Aim of the task: Could you retype the material, starting at its first line and ending with the line holding "- [X] 4-1: _DOM e seletores_", and keep the pictures out?

Data for this task:
══════════════════════════════
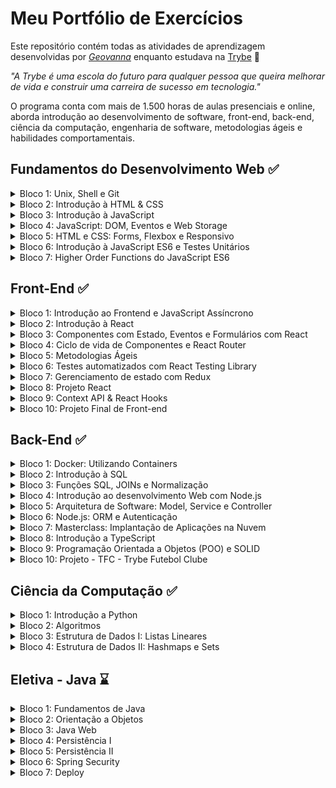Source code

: # Meu Portfólio de Exercícios

Este repositório contém todas as atividades de aprendizagem desenvolvidas por _[Geovanna](https://www.linkedin.com/in/geovanna-otoni-325a81180/)_ enquanto estudava na [Trybe](https://www.betrybe.com/) :rocket:

_"A Trybe é uma escola do futuro para qualquer pessoa que queira melhorar de vida e construir uma carreira de sucesso em tecnologia."_

O programa conta com mais de 1.500 horas de aulas presenciais e online, aborda introdução ao desenvolvimento de software, front-end, back-end, ciência da computação, engenharia de software, metodologias ágeis e habilidades comportamentais.


## Fundamentos do Desenvolvimento Web :white_check_mark:
<details>
<summary>
Bloco 1: Unix, Shell e Git
</summary>

- [X] 1-1: _Unix & Shell- Part 1_
- [X] 1-2: _Unix & Shell- Part 2_
- [X] 1-3: _Git - O que é e para que serve?_
- [X] 1-4: _Git & GitHub - Entendendo os comandos_
</details>

<details>
<summary>
Bloco 2: Introdução à HTML & CSS
</summary>

- [X] 2-1: _Estruturas de páginas_
- [X] 2-2: _Primeiros passos em CSS_
- [X] 2-3: _Seletores e posicionamento_
- [X] 2-4: _HTML Semântico_
- [X] 2.5: _Projeto - Lessons Learned_
</details>

<details>
<summary>
Bloco 3: Introdução à JavaScript
</summary>

- [X] 3-1: _Primeiros passos_
- [X] 3-2: _Array e loop For_
- [X] 3-3: _Lógica de Programação e Algoritmos_
- [X] 3-4: _Objetos e funções_
- [X] 3.5: _JavaScript ES6 - let, const, arrow functions e template literals_
- [X] 3-6: _[Projeto - Playground Functions](https://github.com/geovannaotoni/trybe-project-playground-functions)_
</details>

<details>
<summary>
Bloco 4: JavaScript: DOM, Eventos e Web Storage
</summary>

 - [X] 4-1: _DOM e seletores_
 - [X] 4-2: _Trabalhando com elementos_
 - [X] 4-3: _Eventos_
 - [X] 4-4: _Web Storage_
 - [X] 4-5: _[Projeto: Arte com Pixels](https://github.com/geovannaotoni/trybe-project-pixels-art)_
 - [X] 4-6: _Projetos Bônus_
 - [X] 4-6-1: _[Color Guess](https://github.com/geovannaotoni/tryber-project-color-guess)_
 - [X] 4-6-2: _[Meme Generator](https://github.com/geovannaotoni/trybe-project-meme-generator)_
 - [X] 4-6-3: _[To Do List](https://github.com/geovannaotoni/trybe-project-to-do-list)_
 - [X] 4-6-4: _[Carta Misteriosa](https://github.com/geovannaotoni/trybe-project-carta-misteriosa)_
</details>

<details>
<summary>
Bloco 5: HTML e CSS: Forms, Flexbox e Responsivo
</summary>

 - [X] 5-1: _HTML & CSS - Forms_
 - [X] 5-2: _Bibliotecas JavaScript e Frameworks CSS_
 - [X] 5-3: _CSS Flexbox - Parte 1_
 - [X] 5-4: _CSS Flexbox - Parte 2_
 - [X] 5-5: _CSS Responsivo - Mobile First_
 - [X] 5-6: _[Projeto - Trybewarts](https://github.com/geovannaotoni/trybe-project-trybewarts)_
</details>

<details>
<summary>
Bloco 6: Introdução à JavaScript ES6 e Testes Unitários
</summary>

 - [X] 6-1: _Fluxo de exceções e manipulação de objetos_
 - [X] 6-2: _Primeiros passos em Jest_
 - [X] 6-3: _Matchers e cobertura de código_
 - [X] 6-4: _[Projeto - JavaScript Testes Unitários](https://github.com/geovannaotoni/trybe-project-js-unit-tests)_
</details>

<details>
<summary>
Bloco 7: Higher Order Functions do JavaScript ES6
</summary>

 - [X] 7-1: _Introdução a Higher Order Functions_
 - [X] 7-2: _Higher Order Functions - sort e map_
 - [X] 7-3: _Higher Order Functions - filter e reduce_
 - [X] 7-4: _JavaScript ES6 - spread operator, rest parameters e object destructuring_
 - [X] 7-5: _JavaScript ES6 - Array destructuring, Default destructuring, Object property shorthand e default parameters_
 - [X] 7-6: _[Projeto - Zoo functions](https://github.com/geovannaotoni/trybe-project-zoo-functions)_
</details>


## Front-End :white_check_mark:
<details>
<summary>
Bloco 1: Introdução ao Frontend e JavaScript Assíncrono
</summary>

- [X] 1-1: _Ambiente de desenvolvimento_
- [X] 1-2: _JavaScript Assíncrono - Promises e Fetch_
- [X] 1-3: _[Prática - Casa de Câmbio](https://github.com/geovannaotoni/trybe-api-casa-de-cambio)_
- [X] 1-4: _Async / await e Testes Assíncronos_
- [X] 1-5: _[Projeto - Carrinho de Compras](https://github.com/geovannaotoni/trybe-project-shopping-cart)_
</details>

<details>
<summary>
Bloco 2: Introdução à React
</summary>

- [X] 2-1: _'Hello, world!' no React!_
- [X] 2-2: _Componentes React_
- [X] 2-3: _[Projeto - Sistema Solar](https://github.com/geovannaotoni/trybe-project-solar-system)_
</details>

<details>
<summary>
Bloco 3: Componentes com Estado, Eventos e Formulários com React
</summary>

- [X] 3-1: _Components com estado e eventos_
- [X] 3-2: _Formulários no React_
- [X] 3-3: _[Projeto - Tryunfo](https://github.com/geovannaotoni/trybe-project-tryunfo)_
</details>

<details>
<summary>
Bloco 4: Ciclo de vida de Componentes e React Router
</summary>

 - [X] 4-1: _Ciclo de vida de componentes em React_
 - [X] 4-2: _React Router_
 - [X] 4-3: _[Projeto - TrybeTunes](https://github.com/geovannaotoni/trybe-project-trybetunes)_
</details>

<details>
<summary>
Bloco 5: Metodologias Ágeis
</summary>

 - [X] 5-1: _Metodologias Ágeis_
 - [X] 5-2: _[Projeto - Frontend Online Store](https://github.com/geovannaotoni/trybe-project-frontend-online-store)_
</details>

<details>
<summary>
Bloco 6: Testes automatizados com React Testing Library
</summary>

 - [X] 6-1: _RTL - Primeiros Passos_
 - [X] 6-2: _RTL - Mocks e Inputs_
 - [X] 6-3: _RTL - Testando React Router_
 - [X] 6-4: _[Projeto - Testes em React](https://github.com/geovannaotoni/trybe-project-react-testing-library)_
</details>

<details>
<summary>
Bloco 7: Gerenciamento de estado com Redux
</summary>

 - [X] 7-1: _Introdução ao Redux - O estado global da aplicação_
 - [X] 7-2: _Usando o Redux no React_
 - [X] 7-3: _Usando o Redux no React - Prática_
 - [X] 7-4: _Usando o Redux no React - Actions assíncronas_
 - [X] 7-5: _Testes em React-Redux_
 - [X] 7-6: _[Projeto - Trybe Wallet](https://github.com/geovannaotoni/trybe-project-trybewallet)_
</details>

<details>
<summary>
Bloco 8: Projeto React
</summary>

 - [X] 8-1: _[Projeto - Jogo de Trivia](https://github.com/geovannaotoni/trybe-project-trivia)_
</details>

<details>
<summary>
Bloco 9: Context API & React Hooks
</summary>

 - [X] 9-1: _React Hooks - useState e useContext_
 - [X] 9-2: _Context API do React_
 - [X] 9-3: _Custom Hooks_
 - [X] 9-4: _[Projeto - StarWars Datatable com Context API e Hooks](https://github.com/geovannaotoni/trybe-project-starwars)_
</details>

<details>
<summary>
Bloco 10: Projeto Final de Front-end
</summary>

 - [X] 10-1: _[Projeto - App de Receitas](https://github.com/geovannaotoni/trybe-project-recipes-app)_
</details>


## Back-End :white_check_mark:
<details>
<summary>
Bloco 1: Docker: Utilizando Containers
</summary>

- [X] 1-1: _Utilizando Containers - Docker_
- [X] 1-2: _Manipulando Imagens no Docker_
- [X] 1-3: _Orquestrando Containers com Docker Compose_
- [X] 1-4: _Async / await e Testes Assíncronos_
- [X] 1-5: _[Projeto - Docker Todo-List](https://github.com/geovannaotoni/trybe-project-docker-todo-list)_
</details>

<details>
<summary>
Bloco 2: Introdução à SQL
</summary>

- [X] 2-1: _Banco de dados SQL_
- [X] 2-2: _Encontrando dados em um banco de dados_
- [X] 2-3: _Filtrando dados de forma específica_
- [X] 2-4: _Manipulando tabelas_
- [X] 2-5: _[Projeto - All For One](https://github.com/geovannaotoni/trybe-project-mysql-all-for-one)_
</details>

<details>
<summary>
Bloco 3: Funções SQL, JOINs e Normalização
</summary>

- [X] 3-1: _Funções mais usadas no SQL_
- [X] 3-2: _Descomplicando JOINs_
- [X] 3-3: _Transformando ideias em um modelo de banco de dados_
- [X] 3-4: _[Projeto - One For All](https://github.com/geovannaotoni/trybe-project-mysql-one-for-all)_
</details>

<details>
<summary>
Bloco 4: Introdução ao desenvolvimento Web com Node.js
</summary>

- [X] 4-1: _Node.js: Runtime Assíncrono_
- [X] 4-2: _Node.js: API REST com Express_
- [X] 4-3: _Node.js: Testes de Integração_
- [X] 4-4: _Node.js: Express e Middlewares_
- [X] 4-5: _Node.js: Express e MySQL_
- [X] 4-6: _[Projeto - Talker Manager](https://github.com/geovannaotoni/trybe-project-talker-manager)_
</details>

<details>
<summary>
Bloco 5: Arquitetura de Software: Model, Service e Controller
</summary>

- [X] 5-1: _Arquitetura de Software - Camada Model_
- [X] 5-2: _Arquitetura de Software - Refatorando Camada Model_
- [X] 5-3: _Arquitetura de Software - Camada de Service_
- [X] 5-4: _Arquitetura de Software - Refatorando Camada Service_
- [X] 5-5: _Arquitetura de Software - Refatorando Camada Controller_
- [X] 5-6: _[Projeto - Store Manager](https://github.com/geovannaotoni/trybe-project-store-manager)_
</details>

<details>
<summary>
Bloco 6: Node.js: ORM e Autenticação
</summary>

- [X] 6-1: _ORM - Interface da aplicação com o banco de dados_
- [X] 6-2: _ORM - Associations 1:1 e 1:N_
- [X] 6-3: _ORM - Associations N:N e Transactions_
- [X] 6-4: _JWT - (JSON Web Token)_
- [X] 6-5: _[Projeto - API de Blogs](https://github.com/geovannaotoni/trybe-project-blogs-api)_
</details>

<details>
<summary>
Bloco 7: Masterclass: Implantação de Aplicações na Nuvem
</summary>

- [X] 7-1: _Infraestrutura: Deploy com Railway_
</details>

<details>
<summary>
Bloco 8: Introdução a TypeScript
</summary>

- [X] 8-1: _[Aprendendo TypeScript](https://github.com/geovannaotoni/typescript-trybe-crafts)_
- [X] 8-2: _[Introdução a Generics](https://github.com/geovannaotoni/typescript-trybe-mercadinho)_
- [X] 8-3: _[API REST com Express, JWT, Sequelize e TypeScript](https://github.com/geovannaotoni/typescript-trybe-travel)_
- [X] 8-4: _[Testando Aplicações com TypeScript](https://github.com/geovannaotoni/typescript-trybe-transactions-api)_
- [X] 8-5: _[Projeto - Trybesmith](https://github.com/geovannaotoni/trybe-project-trybesmith)_
</details>

<details>
<summary>
Bloco 9: Programação Orientada a Objetos (POO) e SOLID
</summary>

- [X] 9-1: _Introdução à Orientação a Objetos_
- [X] 9-2: _Herança e Composição_
- [X] 9-3: _Polimorfismo_
- [X] 9-4: _SOLID - Introdução e Princípios S, O e D_
- [X] 9-5: _SOLID - Princípios L e I_
- [X] 9-6: _[Projeto - Trybers and Dragons](https://github.com/geovannaotoni/trybe-project-trybers-and-dragons)_
</details>

<details>
<summary>
Bloco 10: Projeto - TFC - Trybe Futebol Clube
</summary>

- [X] 10-1: _[Express com Classes](https://github.com/geovannaotoni/trybeteca-api)_
- [X] 10-2: _[Projeto - TFC - Trybe Futebol Clube](https://github.com/geovannaotoni/trybe-project-trybe-futebol-clube)_
</details>

## Ciência da Computação :white_check_mark:
<details>
<summary>
Bloco 1: Introdução a Python
</summary>

- [X] 1-1: _[Aprendendo Python](https://github.com/geovannaotoni/trybe-exercise-intro-to-python)_
- [X] 1-2: _Entrada e Saída de Dados com Testes_
</details>

<details>
<summary>
Bloco 2: Algoritmos
</summary>

- [X] 2-1: _Complexidade de Algoritmos_
- [X] 2-2: _Recursividade e Estratégias para Solução de Problemas_
- [X] 2-3: _Algoritmos de ordenação e busca_
- [X] 2-4: _[Projeto - Algoritmos](https://github.com/geovannaotoni/trybe-project-python-algorithms)_
</details>

<details>
<summary>
Bloco 3: Estrutura de Dados I: Listas Lineares
</summary>

- [X] 3-1: _P.O.O em Python_
- [X] 3-2: _Arrays_
- [X] 3-3: _Nó e Listas Encadeadas_
- [X] 3-4: _Pilhas e Filas_
- [X] 3-5: _[Projeto TING - Trybe Is Not Google](https://github.com/geovannaotoni/trybe-project-python-ting)_ 
</details>

<details>
<summary>
Bloco 4: Estrutura de Dados II: Hashmaps e Sets
</summary>

- [X] 4-1: _[Hashmap e Dict](https://github.com/geovannaotoni/trybe-exercise-python-facebook)_
- [X] 4-2: _Set_
- [X] 4-3: _[Projeto Restaurant Orders](https://github.com/geovannaotoni/trybe-project-python-restaurant-orders)_
</details>

## Eletiva - Java :hourglass:
<details>
<summary>
Bloco 1: Fundamentos de Java
</summary>

- [X] 1-1: _Introdução ao Desenvolvimento em Java e Ferramentas Essenciais_
- [X] 1-2: _[Classes e Tipos de Dados](https://github.com/geovannaotoni/java-exercise-fundamentos)_
- [X] 1-3: _[Controle de Fluxo e Entrada de Dados](https://github.com/geovannaotoni/java-exercise-escola-inteligente)_
- [X] 1-4: _[Gerenciamento de Dependências](https://github.com/geovannaotoni/java-exercise-conta-bancaria-maven)_
- [X] 1-5: _[Projeto - Regra de Progressão](https://github.com/geovannaotoni/java-projeto-regra-progressao)_
</details>

<details>
<summary>
Bloco 2: Orientação a Objetos
</summary>

- [X] 2-1: _Abstração e Encapsulamento_
- [X] 2-2: _Herança e Polimorfismo_
- [X] 2-3: _[Classes Abstratas e Interfaces](https://github.com/geovannaotoni/java-exercise-gestao-de-veiculos)_
- [X] 2-4: _[Projeto - Sistema de Votação](https://github.com/geovannaotoni/java-project-voting-system)_
</details>

<details>
<summary>
Bloco 3: Java Web
</summary>

- [X] 3-1: _Introdução a Java Web e Spring_
- [X] 3-2: _[Injeção de dependência com Spring](https://github.com/geovannaotoni/java-exercise-weather-report)_
- [X] 3-3: _[API REST com Spring](https://github.com/geovannaotoni/java-exercise-fitness-api)_
- [X] 3-4: _[Aula ao Vivo](https://github.com/geovannaotoni/java-exercise-gerenciador-de-tarefas)_
- [X] 3-5: _[Exceções](https://github.com/geovannaotoni/java-exercise-age-calculator)_
- [X] 3-6: _Testes com JUnit_
- [X] 3-7: _Containers Java e Docker_
- [X] 3-8: _[Projeto - Localizador de Museus](https://github.com/geovannaotoni/java-project-localizador-de-museus)_
</details>

<details>
<summary>
Bloco 4: Persistência I
</summary>

- [X] 3-1: _[Coleções](https://github.com/geovannaotoni/java-exercise-movie-queries)_
- [X] 3-2: _Spring Data JPA_
- [X] 3-3: _Spring Data Relacionamentos_
- [X] 3-4: _[Projeto - Agrix Fase A]()_
</details>

<details>
<summary>
Bloco 5: Persistência II
</summary>

- [ ] 4-1: _Testes com Spring Data_
- [ ] 4-2: _Data e Hora_
- [ ] 4-3: _Buscas customizadas_
- [ ] 4-4: _Auditoria_
- [ ] 4-5: _[Projeto - Agrix Fase B](https://github.com/geovannaotoni/java-project-agrix-stage-b)_
</details>

<details>
<summary>
Bloco 6: Spring Security
</summary>

- [ ] 5-1: _Autenticação_
- [ ] 5-2: _Autorização_
- [ ] 5-3: _[Projeto - Agrix Fase C]()_
</details>

<details>
<summary>
Bloco 7: Deploy
</summary>

- [ ] 5-1: _Protocolos de computação e programação em nuvem_
- [ ] 5-2: _CI/CD_
- [ ] 5-3: _[Projeto - Agrix Fase C]()_
</details>


<!--
Turma 30 | Janeiro de 2023.
<br>
A Trybe é uma escola de tecnologia mais orientada para o desenvolvimento de uma carreira 
de sucesso. Com o Modelo de Sucesso Compartilhado, quem estuda na Trybe tem a opção 
de pagar apenas quando já estiver trabalhando. 
São mais de 1500 horas de formação que aborda fundamentos de desenvolvimento web, 
desenvolvimento, Front-end, Back-end, ciência da computação, metodologias ágeis e 
habilidades comportamentais. -->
══════════════════════════════
Answer to this task:
Source code

: # Meu Portfólio de Exercícios

Este repositório contém todas as atividades de aprendizagem desenvolvidas por _[Geovanna](https://www.linkedin.com/in/geovanna-otoni-325a81180/)_ enquanto estudava na [Trybe](https://www.betrybe.com/) :rocket:

_"A Trybe é uma escola do futuro para qualquer pessoa que queira melhorar de vida e construir uma carreira de sucesso em tecnologia."_

O programa conta com mais de 1.500 horas de aulas presenciais e online, aborda introdução ao desenvolvimento de software, front-end, back-end, ciência da computação, engenharia de software, metodologias ágeis e habilidades comportamentais.


## Fundamentos do Desenvolvimento Web :white_check_mark:
<details>
<summary>
Bloco 1: Unix, Shell e Git
</summary>

- [X] 1-1: _Unix & Shell- Part 1_
- [X] 1-2: _Unix & Shell- Part 2_
- [X] 1-3: _Git - O que é e para que serve?_
- [X] 1-4: _Git & GitHub - Entendendo os comandos_
</details>

<details>
<summary>
Bloco 2: Introdução à HTML & CSS
</summary>

- [X] 2-1: _Estruturas de páginas_
- [X] 2-2: _Primeiros passos em CSS_
- [X] 2-3: _Seletores e posicionamento_
- [X] 2-4: _HTML Semântico_
- [X] 2.5: _Projeto - Lessons Learned_
</details>

<details>
<summary>
Bloco 3: Introdução à JavaScript
</summary>

- [X] 3-1: _Primeiros passos_
- [X] 3-2: _Array e loop For_
- [X] 3-3: _Lógica de Programação e Algoritmos_
- [X] 3-4: _Objetos e funções_
- [X] 3.5: _JavaScript ES6 - let, const, arrow functions e template literals_
- [X] 3-6: _[Projeto - Playground Functions](https://github.com/geovannaotoni/trybe-project-playground-functions)_
</details>

<details>
<summary>
Bloco 4: JavaScript: DOM, Eventos e Web Storage
</summary>

 - [X] 4-1: _DOM e seletores_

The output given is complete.